The B-52s: short on space, long on thunder
Ellsworth Air Force Base, S.D.
The morning sounds of an office coming to life grow louder as Chuck Holland and his colleagues gather to discuss the coming day's work. Their briefcases stuffed with papers and books, thermos bottles and sandwiches, could easily belong to young lawyers or accountants.
But their workplace this day is out across the flight line at a US air force base. A chilly, windswept space separates them from most Americans in what they do but brings them very close to an increasingly common concern: how to prevent nuclear war.
Captain Holland is a bomber pilot. At 29 he is the ''old man'' of a crew of six young men prepared to drop and launch in a single flight more destructive power than 100 Hiroshimas would have seen.
They fly Boeing's B-52 Stratofortress, known among crew members as the ''Buff ,'' for ''Big Ugly Fat Fellow.'' Decked out somewhat uncomfortably in parachutes , helmets, and oxygen masks, two journalists have joined this day's training mission. They are trying to find out something about the airplane some say should be relegated to the Smithsonian Institution and about the crews, whose members often are younger than the planes they fly.

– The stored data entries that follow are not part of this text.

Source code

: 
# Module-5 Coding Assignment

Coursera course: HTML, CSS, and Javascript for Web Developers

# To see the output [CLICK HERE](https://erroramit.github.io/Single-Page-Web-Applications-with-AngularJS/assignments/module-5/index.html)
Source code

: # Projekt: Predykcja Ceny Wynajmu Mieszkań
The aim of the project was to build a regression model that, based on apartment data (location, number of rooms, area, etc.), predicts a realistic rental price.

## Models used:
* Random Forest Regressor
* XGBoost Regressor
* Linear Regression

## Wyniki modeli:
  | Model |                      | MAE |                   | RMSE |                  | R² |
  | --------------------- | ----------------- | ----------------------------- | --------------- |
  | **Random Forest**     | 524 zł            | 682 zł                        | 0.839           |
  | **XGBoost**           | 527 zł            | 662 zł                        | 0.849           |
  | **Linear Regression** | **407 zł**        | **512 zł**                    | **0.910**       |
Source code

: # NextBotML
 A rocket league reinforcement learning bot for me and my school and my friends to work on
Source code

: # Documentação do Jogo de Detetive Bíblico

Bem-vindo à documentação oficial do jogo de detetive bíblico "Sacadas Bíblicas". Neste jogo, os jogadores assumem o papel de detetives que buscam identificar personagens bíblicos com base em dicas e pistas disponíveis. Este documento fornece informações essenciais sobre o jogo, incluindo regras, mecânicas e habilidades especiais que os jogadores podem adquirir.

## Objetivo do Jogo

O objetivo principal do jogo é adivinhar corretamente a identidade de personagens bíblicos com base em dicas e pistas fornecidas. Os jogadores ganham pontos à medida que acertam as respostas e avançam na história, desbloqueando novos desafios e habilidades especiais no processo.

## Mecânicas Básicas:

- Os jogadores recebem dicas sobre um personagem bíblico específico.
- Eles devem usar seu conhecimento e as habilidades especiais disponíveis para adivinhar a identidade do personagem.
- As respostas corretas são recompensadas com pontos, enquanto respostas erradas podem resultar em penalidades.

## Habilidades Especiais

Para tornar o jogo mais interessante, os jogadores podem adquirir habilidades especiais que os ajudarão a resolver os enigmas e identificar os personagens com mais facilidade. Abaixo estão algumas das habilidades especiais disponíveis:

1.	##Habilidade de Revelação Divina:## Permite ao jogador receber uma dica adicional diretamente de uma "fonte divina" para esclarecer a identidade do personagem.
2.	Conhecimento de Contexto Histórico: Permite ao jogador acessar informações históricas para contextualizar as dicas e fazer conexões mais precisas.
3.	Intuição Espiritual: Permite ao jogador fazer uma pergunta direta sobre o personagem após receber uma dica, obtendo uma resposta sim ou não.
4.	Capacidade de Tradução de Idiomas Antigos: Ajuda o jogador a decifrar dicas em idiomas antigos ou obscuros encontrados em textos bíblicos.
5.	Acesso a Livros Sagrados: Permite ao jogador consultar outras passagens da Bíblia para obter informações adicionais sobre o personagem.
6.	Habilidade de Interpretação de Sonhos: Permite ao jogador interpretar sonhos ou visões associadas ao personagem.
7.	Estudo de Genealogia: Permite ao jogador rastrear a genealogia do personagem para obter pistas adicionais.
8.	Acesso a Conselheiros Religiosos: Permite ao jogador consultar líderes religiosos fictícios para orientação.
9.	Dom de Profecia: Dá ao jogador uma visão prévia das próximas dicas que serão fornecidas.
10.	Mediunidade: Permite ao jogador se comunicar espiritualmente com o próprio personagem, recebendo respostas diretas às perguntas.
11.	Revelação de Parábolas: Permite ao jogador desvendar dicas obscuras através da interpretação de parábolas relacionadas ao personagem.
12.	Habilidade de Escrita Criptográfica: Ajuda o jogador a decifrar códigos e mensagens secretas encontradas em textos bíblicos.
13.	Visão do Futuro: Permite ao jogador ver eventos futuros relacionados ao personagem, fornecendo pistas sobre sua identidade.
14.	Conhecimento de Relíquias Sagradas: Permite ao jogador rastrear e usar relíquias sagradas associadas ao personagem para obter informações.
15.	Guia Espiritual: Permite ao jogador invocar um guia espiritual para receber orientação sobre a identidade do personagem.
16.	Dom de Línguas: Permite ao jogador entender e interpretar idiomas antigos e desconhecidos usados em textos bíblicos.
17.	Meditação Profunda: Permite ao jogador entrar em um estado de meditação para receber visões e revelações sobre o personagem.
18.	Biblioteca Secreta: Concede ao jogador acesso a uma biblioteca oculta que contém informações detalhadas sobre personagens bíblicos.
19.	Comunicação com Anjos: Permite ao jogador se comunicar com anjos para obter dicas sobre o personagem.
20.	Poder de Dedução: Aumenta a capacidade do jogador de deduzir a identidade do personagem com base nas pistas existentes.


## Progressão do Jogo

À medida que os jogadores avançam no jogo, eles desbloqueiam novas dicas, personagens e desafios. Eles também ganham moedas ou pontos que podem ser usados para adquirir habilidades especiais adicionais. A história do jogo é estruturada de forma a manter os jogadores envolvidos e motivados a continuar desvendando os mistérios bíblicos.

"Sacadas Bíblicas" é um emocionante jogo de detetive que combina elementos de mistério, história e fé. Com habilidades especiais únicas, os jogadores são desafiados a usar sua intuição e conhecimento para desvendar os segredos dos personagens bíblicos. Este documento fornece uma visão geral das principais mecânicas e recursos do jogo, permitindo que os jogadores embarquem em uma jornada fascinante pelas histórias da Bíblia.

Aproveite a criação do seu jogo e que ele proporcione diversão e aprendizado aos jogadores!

Our craft this cold, lowering South Dakota morning is a B-52H, the newest B- 52 and last delivered to the Air Force 21 years ago. That means Chuck Holland and company probably were concentrating on the TV program ''Leave it to Beaver, '' Little League baseball, and the mysteries of long division when their bomber first entered service some 9,000 flight hours ago.
As we approach the hulking craft, which has a ground crew standing by and a number of umbilicals attached, I notice that its camouflaged skin is wrinkled. ''Twenty years of flying will do that to you,'' explains Holland. ''Just like a face.''
After a quick walkaround, a tug here, a kick there, crew members burrow up through a hatch in the plane's belly, crawl to their assigned spots, and strap into ejection seats.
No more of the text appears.